[DATA]

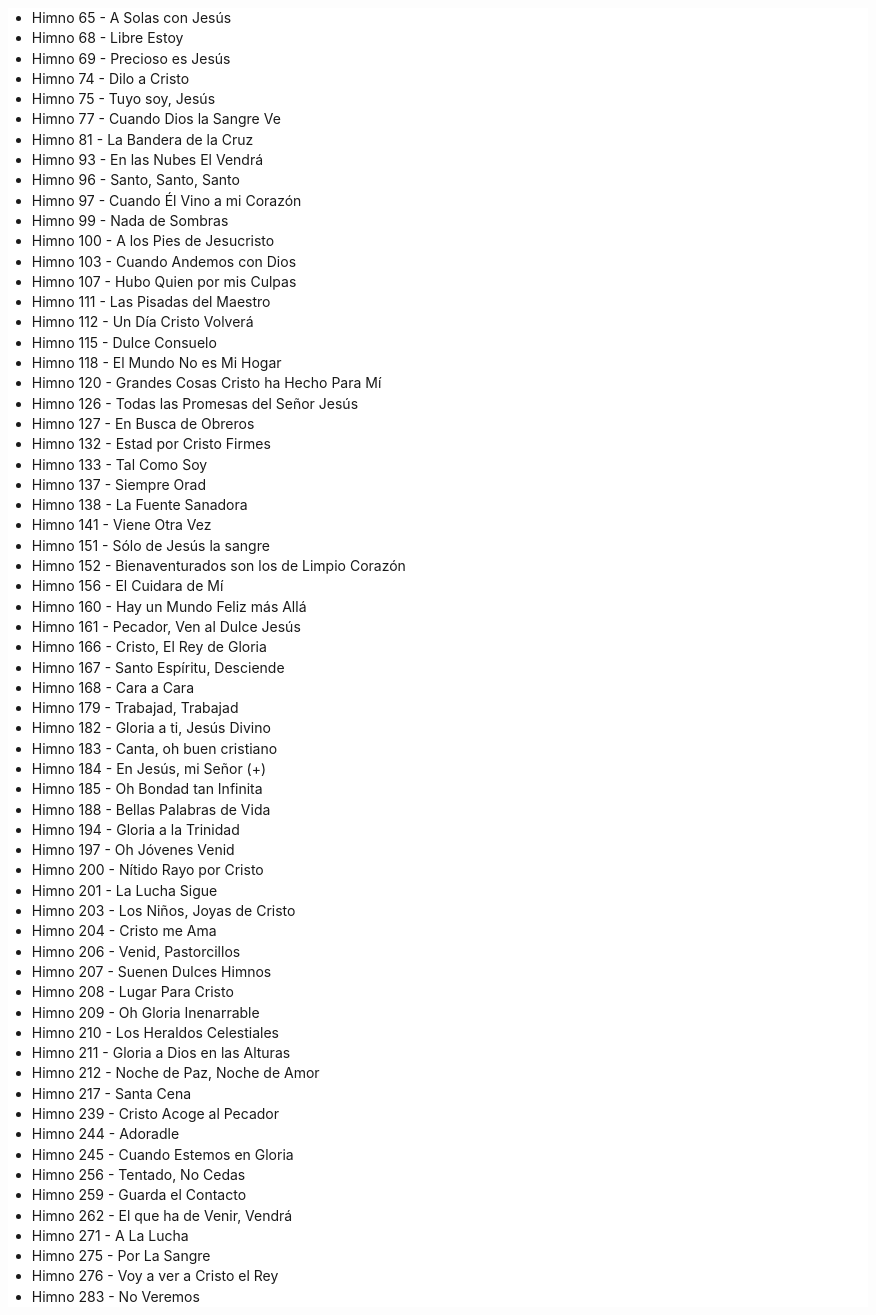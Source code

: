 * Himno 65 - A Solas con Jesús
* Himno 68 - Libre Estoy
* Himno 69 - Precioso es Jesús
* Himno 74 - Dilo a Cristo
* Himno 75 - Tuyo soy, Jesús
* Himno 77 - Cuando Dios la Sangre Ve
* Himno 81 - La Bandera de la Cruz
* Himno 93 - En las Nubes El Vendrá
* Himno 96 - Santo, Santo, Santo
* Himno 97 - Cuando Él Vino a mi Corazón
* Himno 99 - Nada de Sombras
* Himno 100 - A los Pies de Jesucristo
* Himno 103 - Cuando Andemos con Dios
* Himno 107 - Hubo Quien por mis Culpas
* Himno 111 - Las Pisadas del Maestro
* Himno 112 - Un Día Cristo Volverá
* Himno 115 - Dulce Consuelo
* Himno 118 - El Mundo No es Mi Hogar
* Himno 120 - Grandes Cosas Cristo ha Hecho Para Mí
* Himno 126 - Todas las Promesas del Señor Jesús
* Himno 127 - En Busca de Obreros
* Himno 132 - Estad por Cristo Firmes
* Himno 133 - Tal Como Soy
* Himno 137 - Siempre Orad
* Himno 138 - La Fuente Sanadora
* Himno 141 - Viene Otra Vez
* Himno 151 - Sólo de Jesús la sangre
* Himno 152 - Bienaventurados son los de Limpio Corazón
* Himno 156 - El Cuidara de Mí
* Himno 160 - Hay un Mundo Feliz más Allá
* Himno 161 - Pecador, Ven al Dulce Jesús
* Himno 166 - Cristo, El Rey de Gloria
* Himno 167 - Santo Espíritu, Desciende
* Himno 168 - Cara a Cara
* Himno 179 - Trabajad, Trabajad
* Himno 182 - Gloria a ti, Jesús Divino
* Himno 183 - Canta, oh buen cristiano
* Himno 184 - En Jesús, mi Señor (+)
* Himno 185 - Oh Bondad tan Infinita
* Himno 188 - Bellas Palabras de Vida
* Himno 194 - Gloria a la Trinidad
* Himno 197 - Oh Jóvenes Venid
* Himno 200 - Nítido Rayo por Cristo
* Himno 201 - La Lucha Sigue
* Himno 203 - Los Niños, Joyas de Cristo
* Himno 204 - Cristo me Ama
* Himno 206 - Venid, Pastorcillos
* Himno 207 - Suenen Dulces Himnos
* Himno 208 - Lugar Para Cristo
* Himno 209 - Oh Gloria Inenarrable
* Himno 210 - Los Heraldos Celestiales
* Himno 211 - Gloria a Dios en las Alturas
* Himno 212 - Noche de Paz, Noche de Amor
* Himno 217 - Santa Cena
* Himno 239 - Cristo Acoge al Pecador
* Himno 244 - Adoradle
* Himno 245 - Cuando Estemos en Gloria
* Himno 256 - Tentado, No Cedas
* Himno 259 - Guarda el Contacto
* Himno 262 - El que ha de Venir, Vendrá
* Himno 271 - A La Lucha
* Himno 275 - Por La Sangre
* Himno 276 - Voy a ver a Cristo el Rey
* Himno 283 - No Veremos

[/DATA]

DIRECTIONS FOR THIS TASK: Reproduce exactly, with nothing added, the lines from the one that contains "Jesús la sangre" to the end of the data.

SOLVED EXERCISE:
* Himno 151 - Sólo de Jesús la sangre
* Himno 152 - Bienaventurados son los de Limpio Corazón
* Himno 156 - El Cuidara de Mí
* Himno 160 - Hay un Mundo Feliz más Allá
* Himno 161 - Pecador, Ven al Dulce Jesús
* Himno 166 - Cristo, El Rey de Gloria
* Himno 167 - Santo Espíritu, Desciende
* Himno 168 - Cara a Cara
* Himno 179 - Trabajad, Trabajad
* Himno 182 - Gloria a ti, Jesús Divino
* Himno 183 - Canta, oh buen cristiano
* Himno 184 - En Jesús, mi Señor (+)
* Himno 185 - Oh Bondad tan Infinita
* Himno 188 - Bellas Palabras de Vida
* Himno 194 - Gloria a la Trinidad
* Himno 197 - Oh Jóvenes Venid
* Himno 200 - Nítido Rayo por Cristo
* Himno 201 - La Lucha Sigue
* Himno 203 - Los Niños, Joyas de Cristo
* Himno 204 - Cristo me Ama
* Himno 206 - Venid, Pastorcillos
* Himno 207 - Suenen Dulces Himnos
* Himno 208 - Lugar Para Cristo
* Himno 209 - Oh Gloria Inenarrable
* Himno 210 - Los Heraldos Celestiales
* Himno 211 - Gloria a Dios en las Alturas
* Himno 212 - Noche de Paz, Noche de Amor
* Himno 217 - Santa Cena
* Himno 239 - Cristo Acoge al Pecador
* Himno 244 - Adoradle
* Himno 245 - Cuando Estemos en Gloria
* Himno 256 - Tentado, No Cedas
* Himno 259 - Guarda el Contacto
* Himno 262 - El que ha de Venir, Vendrá
* Himno 271 - A La Lucha
* Himno 275 - Por La Sangre
* Himno 276 - Voy a ver a Cristo el Rey
* Himno 283 - No Veremos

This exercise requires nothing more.